> [Problem statement]:
Each entry in the block below needs to be copied out exactly.

* * * * *

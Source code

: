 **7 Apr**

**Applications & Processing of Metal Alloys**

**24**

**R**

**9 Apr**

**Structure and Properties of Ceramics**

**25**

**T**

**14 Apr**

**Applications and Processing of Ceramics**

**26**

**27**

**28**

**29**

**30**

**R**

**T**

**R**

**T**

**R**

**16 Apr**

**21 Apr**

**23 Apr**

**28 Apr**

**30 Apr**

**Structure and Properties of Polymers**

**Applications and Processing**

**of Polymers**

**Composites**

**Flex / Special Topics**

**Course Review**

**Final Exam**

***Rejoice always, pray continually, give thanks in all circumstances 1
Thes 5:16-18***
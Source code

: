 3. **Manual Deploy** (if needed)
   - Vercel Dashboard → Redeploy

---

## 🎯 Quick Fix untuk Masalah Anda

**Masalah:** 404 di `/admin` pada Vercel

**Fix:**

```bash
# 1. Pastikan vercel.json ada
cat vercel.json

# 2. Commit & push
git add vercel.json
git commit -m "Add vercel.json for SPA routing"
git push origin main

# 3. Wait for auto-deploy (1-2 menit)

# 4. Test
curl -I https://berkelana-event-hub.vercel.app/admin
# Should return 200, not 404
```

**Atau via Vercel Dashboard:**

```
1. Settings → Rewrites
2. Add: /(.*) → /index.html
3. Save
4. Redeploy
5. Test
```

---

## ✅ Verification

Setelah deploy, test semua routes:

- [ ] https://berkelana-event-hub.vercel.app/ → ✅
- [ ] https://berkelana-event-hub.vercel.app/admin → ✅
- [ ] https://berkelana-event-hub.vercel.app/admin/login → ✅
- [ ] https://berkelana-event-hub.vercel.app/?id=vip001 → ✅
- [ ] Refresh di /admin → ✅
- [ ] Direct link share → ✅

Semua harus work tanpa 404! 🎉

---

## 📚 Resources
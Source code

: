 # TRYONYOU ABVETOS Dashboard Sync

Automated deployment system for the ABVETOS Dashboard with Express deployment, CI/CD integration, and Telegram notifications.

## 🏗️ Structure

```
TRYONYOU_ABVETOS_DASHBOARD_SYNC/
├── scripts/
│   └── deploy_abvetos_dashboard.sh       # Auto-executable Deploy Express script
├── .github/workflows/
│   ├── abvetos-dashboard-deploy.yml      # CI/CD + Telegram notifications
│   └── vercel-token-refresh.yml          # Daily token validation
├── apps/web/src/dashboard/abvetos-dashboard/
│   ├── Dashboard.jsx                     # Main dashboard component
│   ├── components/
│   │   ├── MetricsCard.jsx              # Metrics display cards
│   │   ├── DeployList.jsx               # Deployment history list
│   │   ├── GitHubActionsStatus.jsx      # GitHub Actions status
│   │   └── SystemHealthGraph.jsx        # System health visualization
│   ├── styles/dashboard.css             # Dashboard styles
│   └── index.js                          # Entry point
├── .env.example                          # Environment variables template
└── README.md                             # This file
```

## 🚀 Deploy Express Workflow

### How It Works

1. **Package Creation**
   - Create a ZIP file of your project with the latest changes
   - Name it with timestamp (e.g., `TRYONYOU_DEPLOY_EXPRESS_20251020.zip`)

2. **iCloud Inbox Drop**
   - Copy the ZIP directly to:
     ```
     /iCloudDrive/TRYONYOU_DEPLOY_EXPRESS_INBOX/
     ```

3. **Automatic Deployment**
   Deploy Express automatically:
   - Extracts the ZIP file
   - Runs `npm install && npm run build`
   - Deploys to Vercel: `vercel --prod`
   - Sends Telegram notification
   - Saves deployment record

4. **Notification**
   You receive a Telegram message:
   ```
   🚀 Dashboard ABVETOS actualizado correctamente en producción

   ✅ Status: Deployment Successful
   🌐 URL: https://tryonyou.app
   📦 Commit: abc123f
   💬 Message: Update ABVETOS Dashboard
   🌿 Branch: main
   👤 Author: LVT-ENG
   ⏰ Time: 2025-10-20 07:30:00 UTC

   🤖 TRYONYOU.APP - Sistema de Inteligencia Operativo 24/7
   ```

* * * * *

> [Task solution]:
Source code

: **7 Apr**

**Applications & Processing of Metal Alloys**

**24**

**R**

**9 Apr**

**Structure and Properties of Ceramics**

**25**

**T**

**14 Apr**

**Applications and Processing of Ceramics**

**26**

**27**

**28**

**29**

**30**

**R**

**T**

**R**

**T**

**R**

**16 Apr**

**21 Apr**

**23 Apr**

**28 Apr**

**30 Apr**

**Structure and Properties of Polymers**

**Applications and Processing**

**of Polymers**

**Composites**

**Flex / Special Topics**

**Course Review**

**Final Exam**

***Rejoice always, pray continually, give thanks in all circumstances 1
Thes 5:16-18***
Source code

: 3. **Manual Deploy** (if needed)
   - Vercel Dashboard → Redeploy

---

## 🎯 Quick Fix untuk Masalah Anda

**Masalah:** 404 di `/admin` pada Vercel

**Fix:**

```bash
# 1. Pastikan vercel.json ada
cat vercel.json

# 2. Commit & push
git add vercel.json
git commit -m "Add vercel.json for SPA routing"
git push origin main

# 3. Wait for auto-deploy (1-2 menit)

# 4. Test
curl -I https://berkelana-event-hub.vercel.app/admin
# Should return 200, not 404
```

**Atau via Vercel Dashboard:**

```
1. Settings → Rewrites
2. Add: /(.*) → /index.html
3. Save
4. Redeploy
5. Test
```

---

## ✅ Verification

Setelah deploy, test semua routes:

- [ ] https://berkelana-event-hub.vercel.app/ → ✅
- [ ] https://berkelana-event-hub.vercel.app/admin → ✅
- [ ] https://berkelana-event-hub.vercel.app/admin/login → ✅
- [ ] https://berkelana-event-hub.vercel.app/?id=vip001 → ✅
- [ ] Refresh di /admin → ✅
- [ ] Direct link share → ✅

Semua harus work tanpa 404! 🎉

---

## 📚 Resources
Source code

: # TRYONYOU ABVETOS Dashboard Sync

Automated deployment system for the ABVETOS Dashboard with Express deployment, CI/CD integration, and Telegram notifications.

## 🏗️ Structure

```
TRYONYOU_ABVETOS_DASHBOARD_SYNC/
├── scripts/
│   └── deploy_abvetos_dashboard.sh       # Auto-executable Deploy Express script
├── .github/workflows/
│   ├── abvetos-dashboard-deploy.yml      # CI/CD + Telegram notifications
│   └── vercel-token-refresh.yml          # Daily token validation
├── apps/web/src/dashboard/abvetos-dashboard/
│   ├── Dashboard.jsx                     # Main dashboard component
│   ├── components/
│   │   ├── MetricsCard.jsx              # Metrics display cards
│   │   ├── DeployList.jsx               # Deployment history list
│   │   ├── GitHubActionsStatus.jsx      # GitHub Actions status
│   │   └── SystemHealthGraph.jsx        # System health visualization
│   ├── styles/dashboard.css             # Dashboard styles
│   └── index.js                          # Entry point
├── .env.example                          # Environment variables template
└── README.md                             # This file
```

## 🚀 Deploy Express Workflow

### How It Works

1. **Package Creation**
   - Create a ZIP file of your project with the latest changes
   - Name it with timestamp (e.g., `TRYONYOU_DEPLOY_EXPRESS_20251020.zip`)

2. **iCloud Inbox Drop**
   - Copy the ZIP directly to:
     ```
     /iCloudDrive/TRYONYOU_DEPLOY_EXPRESS_INBOX/
     ```

3. **Automatic Deployment**
   Deploy Express automatically:
   - Extracts the ZIP file
   - Runs `npm install && npm run build`
   - Deploys to Vercel: `vercel --prod`
   - Sends Telegram notification
   - Saves deployment record

4. **Notification**
   You receive a Telegram message:
   ```
   🚀 Dashboard ABVETOS actualizado correctamente en producción

   ✅ Status: Deployment Successful
   🌐 URL: https://tryonyou.app
   📦 Commit: abc123f
   💬 Message: Update ABVETOS Dashboard
   🌿 Branch: main
   👤 Author: LVT-ENG
   ⏰ Time: 2025-10-20 07:30:00 UTC

   🤖 TRYONYOU.APP - Sistema de Inteligencia Operativo 24/7
   ```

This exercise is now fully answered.